A right triangle has hypotenuse 5 inches long. Its area is 4 square inches. How long are the other sides?
1/2 bh=4
bh=8
b^2+h^2=25
h^2/64 +h^2=25
65h^2=25*64
h= 5*8/sqrt65
I don't quite follow the last three lines. Could you please explain?
To solve this problem, we can use the Pythagorean theorem and the formula for the area of a right triangle.
The Pythagorean theorem states that in a right triangle, the square of the length of the hypotenuse (in this case, 5 inches) is equal to the sum of the squares of the lengths of the other two sides.
So, let's assume the lengths of the other two sides are represented by variables a and b. We can set up the equation as follows:
a^2 + b^2 = 5^2
We are also given the area of the triangle as 4 square inches. The formula for the area of a right triangle is:
Area = (1/2) * base * height
Since the triangle is a right triangle, one of the sides can be considered the base, and the other side can be considered the height. So, we have:
Area = (1/2) * a * b
Substituting the given area (4 square inches) into the equation, we get:
4 = (1/2) * a * b
Now, we have a system of two equations:
a^2 + b^2 = 5^2 ----(1)
4 = (1/2) * a * b ----(2)
To solve this system of equations, we can substitute the value of "a * b" from equation (2) into equation (1).
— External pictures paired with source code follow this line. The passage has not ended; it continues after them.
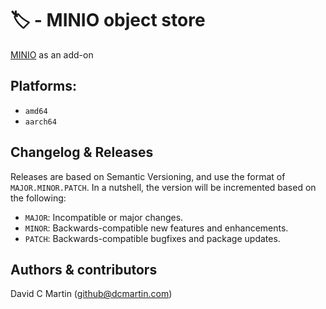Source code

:# &#127991; - MINIO object store

[MINIO](http://min.io) as an add-on

## Platforms:

+ `amd64`
+ `aarch64`

## Changelog & Releases
Releases are based on Semantic Versioning, and use the format
of ``MAJOR.MINOR.PATCH``. In a nutshell, the version will be incremented
based on the following:

- ``MAJOR``: Incompatible or major changes.
- ``MINOR``: Backwards-compatible new features and enhancements.
- ``PATCH``: Backwards-compatible bugfixes and package updates.

## Authors & contributors
David C Martin (github@dcmartin.com)

[commits]: https://github.com/dcmartin/addon-ambianic/commits/master
[contributors]: https://github.com/dcmartin/addon-ambianic/graphs/contributors
[dcmartin]: https://github.com/dcmartin
[issue]: https://github.com/dcmartin/addon-ambianic/issues
[keepchangelog]: http://keepachangelog.com/en/1.0.0/
[releases]: https://github.com/dcmartin/addon-ambianic/releases
[repository]: https://github.com/dcmartin/hassio-addons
From equation (2), we can rewrite it as:
2 = (a * b) / 4
Multiplying both sides by 4, we get:
8 = a * b
Now, we can substitute this value into equation (1):
a^2 + b^2 = 5^2
(a * b) + (a * b) = 5^2 [Substituting 8 for a * b]
2 * (a * b) = 5^2
2 * 8 = 5^2
16 = 25
This is not true, which means there is no solution to the system of equations.
Hence, there are no lengths for the other two sides of the right triangle that satisfy the given conditions.